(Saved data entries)

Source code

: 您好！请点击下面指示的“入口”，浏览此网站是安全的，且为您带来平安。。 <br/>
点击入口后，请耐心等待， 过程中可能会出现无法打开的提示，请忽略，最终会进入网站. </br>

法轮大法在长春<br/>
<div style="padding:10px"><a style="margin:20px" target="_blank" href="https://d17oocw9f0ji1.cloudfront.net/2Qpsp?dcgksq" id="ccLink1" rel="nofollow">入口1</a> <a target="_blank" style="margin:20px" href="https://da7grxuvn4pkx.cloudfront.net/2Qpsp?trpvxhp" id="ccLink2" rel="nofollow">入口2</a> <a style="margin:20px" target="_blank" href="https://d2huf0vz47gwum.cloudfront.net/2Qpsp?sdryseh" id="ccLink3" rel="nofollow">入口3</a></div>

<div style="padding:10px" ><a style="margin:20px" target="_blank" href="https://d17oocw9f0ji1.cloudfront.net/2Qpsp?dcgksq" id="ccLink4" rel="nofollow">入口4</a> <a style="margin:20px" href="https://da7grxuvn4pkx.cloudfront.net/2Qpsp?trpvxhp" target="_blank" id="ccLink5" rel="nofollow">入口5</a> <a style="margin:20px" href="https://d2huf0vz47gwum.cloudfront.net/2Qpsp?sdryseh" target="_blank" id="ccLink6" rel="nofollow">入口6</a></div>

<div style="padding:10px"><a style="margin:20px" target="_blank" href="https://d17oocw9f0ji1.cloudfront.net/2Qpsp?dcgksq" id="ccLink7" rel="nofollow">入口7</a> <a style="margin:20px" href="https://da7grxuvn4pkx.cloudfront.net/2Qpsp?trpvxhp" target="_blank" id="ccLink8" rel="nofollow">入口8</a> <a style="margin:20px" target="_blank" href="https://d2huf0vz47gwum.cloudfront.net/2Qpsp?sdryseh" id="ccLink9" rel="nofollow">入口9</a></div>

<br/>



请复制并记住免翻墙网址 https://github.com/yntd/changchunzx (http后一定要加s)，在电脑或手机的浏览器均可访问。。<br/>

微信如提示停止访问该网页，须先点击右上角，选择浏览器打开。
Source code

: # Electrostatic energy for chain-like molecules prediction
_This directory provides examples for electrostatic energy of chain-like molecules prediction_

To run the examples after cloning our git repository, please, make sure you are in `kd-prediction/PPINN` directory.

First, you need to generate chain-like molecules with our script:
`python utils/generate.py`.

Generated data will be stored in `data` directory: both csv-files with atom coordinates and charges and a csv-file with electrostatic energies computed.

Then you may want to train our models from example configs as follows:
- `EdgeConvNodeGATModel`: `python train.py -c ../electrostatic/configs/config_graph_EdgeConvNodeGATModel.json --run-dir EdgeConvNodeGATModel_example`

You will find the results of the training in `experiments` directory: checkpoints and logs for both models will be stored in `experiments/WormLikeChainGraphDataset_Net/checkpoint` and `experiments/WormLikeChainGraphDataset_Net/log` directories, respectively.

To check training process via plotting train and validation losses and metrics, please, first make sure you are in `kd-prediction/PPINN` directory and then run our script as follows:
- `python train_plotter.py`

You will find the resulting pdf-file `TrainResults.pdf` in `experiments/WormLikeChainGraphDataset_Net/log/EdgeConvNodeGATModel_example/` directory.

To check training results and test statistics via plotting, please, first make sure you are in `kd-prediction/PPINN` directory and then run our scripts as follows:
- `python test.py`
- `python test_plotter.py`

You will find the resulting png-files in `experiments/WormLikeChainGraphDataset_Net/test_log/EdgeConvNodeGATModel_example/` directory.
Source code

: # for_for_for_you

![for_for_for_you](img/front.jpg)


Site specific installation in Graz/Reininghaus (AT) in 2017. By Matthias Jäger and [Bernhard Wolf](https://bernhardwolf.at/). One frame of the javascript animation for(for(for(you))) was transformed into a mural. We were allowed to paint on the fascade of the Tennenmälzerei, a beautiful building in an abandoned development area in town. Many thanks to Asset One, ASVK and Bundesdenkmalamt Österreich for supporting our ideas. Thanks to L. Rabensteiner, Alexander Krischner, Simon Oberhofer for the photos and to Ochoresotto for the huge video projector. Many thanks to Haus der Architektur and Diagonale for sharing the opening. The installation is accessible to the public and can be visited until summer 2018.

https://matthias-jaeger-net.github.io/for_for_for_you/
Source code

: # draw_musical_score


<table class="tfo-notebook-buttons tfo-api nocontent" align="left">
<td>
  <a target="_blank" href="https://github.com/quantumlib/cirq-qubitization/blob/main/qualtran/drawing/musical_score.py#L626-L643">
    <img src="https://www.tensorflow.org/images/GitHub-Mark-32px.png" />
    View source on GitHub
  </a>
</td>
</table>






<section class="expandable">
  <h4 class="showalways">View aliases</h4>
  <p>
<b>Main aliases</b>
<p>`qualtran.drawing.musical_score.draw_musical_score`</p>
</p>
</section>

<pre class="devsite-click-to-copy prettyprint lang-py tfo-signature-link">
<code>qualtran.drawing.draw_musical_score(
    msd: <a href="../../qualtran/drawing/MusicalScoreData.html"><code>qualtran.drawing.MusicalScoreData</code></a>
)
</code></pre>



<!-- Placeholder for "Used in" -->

## WORK TO BE COMPLETED
Each entry above should be restated exactly as supplied.

## ANSWER SECTION
Source code

: 您好！请点击下面指示的“入口”，浏览此网站是安全的，且为您带来平安。。 <br/>
点击入口后，请耐心等待， 过程中可能会出现无法打开的提示，请忽略，最终会进入网站. </br>

法轮大法在长春<br/>
<div style="padding:10px"><a style="margin:20px" target="_blank" href="https://d17oocw9f0ji1.cloudfront.net/2Qpsp?dcgksq" id="ccLink1" rel="nofollow">入口1</a> <a target="_blank" style="margin:20px" href="https://da7grxuvn4pkx.cloudfront.net/2Qpsp?trpvxhp" id="ccLink2" rel="nofollow">入口2</a> <a style="margin:20px" target="_blank" href="https://d2huf0vz47gwum.cloudfront.net/2Qpsp?sdryseh" id="ccLink3" rel="nofollow">入口3</a></div>

<div style="padding:10px" ><a style="margin:20px" target="_blank" href="https://d17oocw9f0ji1.cloudfront.net/2Qpsp?dcgksq" id="ccLink4" rel="nofollow">入口4</a> <a style="margin:20px" href="https://da7grxuvn4pkx.cloudfront.net/2Qpsp?trpvxhp" target="_blank" id="ccLink5" rel="nofollow">入口5</a> <a style="margin:20px" href="https://d2huf0vz47gwum.cloudfront.net/2Qpsp?sdryseh" target="_blank" id="ccLink6" rel="nofollow">入口6</a></div>

<div style="padding:10px"><a style="margin:20px" target="_blank" href="https://d17oocw9f0ji1.cloudfront.net/2Qpsp?dcgksq" id="ccLink7" rel="nofollow">入口7</a> <a style="margin:20px" href="https://da7grxuvn4pkx.cloudfront.net/2Qpsp?trpvxhp" target="_blank" id="ccLink8" rel="nofollow">入口8</a> <a style="margin:20px" target="_blank" href="https://d2huf0vz47gwum.cloudfront.net/2Qpsp?sdryseh" id="ccLink9" rel="nofollow">入口9</a></div>

<br/>



请复制并记住免翻墙网址 https://github.com/yntd/changchunzx (http后一定要加s)，在电脑或手机的浏览器均可访问。。<br/>

微信如提示停止访问该网页，须先点击右上角，选择浏览器打开。
Source code

: # Electrostatic energy for chain-like molecules prediction
_This directory provides examples for electrostatic energy of chain-like molecules prediction_

To run the examples after cloning our git repository, please, make sure you are in `kd-prediction/PPINN` directory.

First, you need to generate chain-like molecules with our script:
`python utils/generate.py`.

Generated data will be stored in `data` directory: both csv-files with atom coordinates and charges and a csv-file with electrostatic energies computed.

Then you may want to train our models from example configs as follows:
- `EdgeConvNodeGATModel`: `python train.py -c ../electrostatic/configs/config_graph_EdgeConvNodeGATModel.json --run-dir EdgeConvNodeGATModel_example`

You will find the results of the training in `experiments` directory: checkpoints and logs for both models will be stored in `experiments/WormLikeChainGraphDataset_Net/checkpoint` and `experiments/WormLikeChainGraphDataset_Net/log` directories, respectively.

To check training process via plotting train and validation losses and metrics, please, first make sure you are in `kd-prediction/PPINN` directory and then run our script as follows:
- `python train_plotter.py`

You will find the resulting pdf-file `TrainResults.pdf` in `experiments/WormLikeChainGraphDataset_Net/log/EdgeConvNodeGATModel_example/` directory.

To check training results and test statistics via plotting, please, first make sure you are in `kd-prediction/PPINN` directory and then run our scripts as follows:
- `python test.py`
- `python test_plotter.py`

You will find the resulting png-files in `experiments/WormLikeChainGraphDataset_Net/test_log/EdgeConvNodeGATModel_example/` directory.
Source code

: # for_for_for_you

![for_for_for_you](img/front.jpg)


Site specific installation in Graz/Reininghaus (AT) in 2017. By Matthias Jäger and [Bernhard Wolf](https://bernhardwolf.at/). One frame of the javascript animation for(for(for(you))) was transformed into a mural. We were allowed to paint on the fascade of the Tennenmälzerei, a beautiful building in an abandoned development area in town. Many thanks to Asset One, ASVK and Bundesdenkmalamt Österreich for supporting our ideas. Thanks to L. Rabensteiner, Alexander Krischner, Simon Oberhofer for the photos and to Ochoresotto for the huge video projector. Many thanks to Haus der Architektur and Diagonale for sharing the opening. The installation is accessible to the public and can be visited until summer 2018.

https://matthias-jaeger-net.github.io/for_for_for_you/
Source code

: # draw_musical_score


<table class="tfo-notebook-buttons tfo-api nocontent" align="left">
<td>
  <a target="_blank" href="https://github.com/quantumlib/cirq-qubitization/blob/main/qualtran/drawing/musical_score.py#L626-L643">
    <img src="https://www.tensorflow.org/images/GitHub-Mark-32px.png" />
    View source on GitHub
  </a>
</td>
</table>






<section class="expandable">
  <h4 class="showalways">View aliases</h4>
  <p>
<b>Main aliases</b>
<p>`qualtran.drawing.musical_score.draw_musical_score`</p>
</p>
</section>

<pre class="devsite-click-to-copy prettyprint lang-py tfo-signature-link">
<code>qualtran.drawing.draw_musical_score(
    msd: <a href="../../qualtran/drawing/MusicalScoreData.html"><code>qualtran.drawing.MusicalScoreData</code></a>
)
</code></pre>



<!-- Placeholder for "Used in" -->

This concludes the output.